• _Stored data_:
┄┄┄┄┄┄
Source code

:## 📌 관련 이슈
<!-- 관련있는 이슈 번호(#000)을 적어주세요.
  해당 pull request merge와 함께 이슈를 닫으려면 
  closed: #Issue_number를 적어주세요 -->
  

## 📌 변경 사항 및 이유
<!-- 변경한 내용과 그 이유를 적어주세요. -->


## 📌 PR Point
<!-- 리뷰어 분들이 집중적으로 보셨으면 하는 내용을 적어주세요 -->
┄┄┄┄┄┄
• _TASK OBJECTIVE_: In the records above, locate each line with the word "적어주세요". Copy all such lines.

• _SOLUTION BELOW_:
<!-- 관련있는 이슈 번호(#000)을 적어주세요.
  closed: #Issue_number를 적어주세요 -->
<!-- 변경한 내용과 그 이유를 적어주세요. -->
<!-- 리뷰어 분들이 집중적으로 보셨으면 하는 내용을 적어주세요 -->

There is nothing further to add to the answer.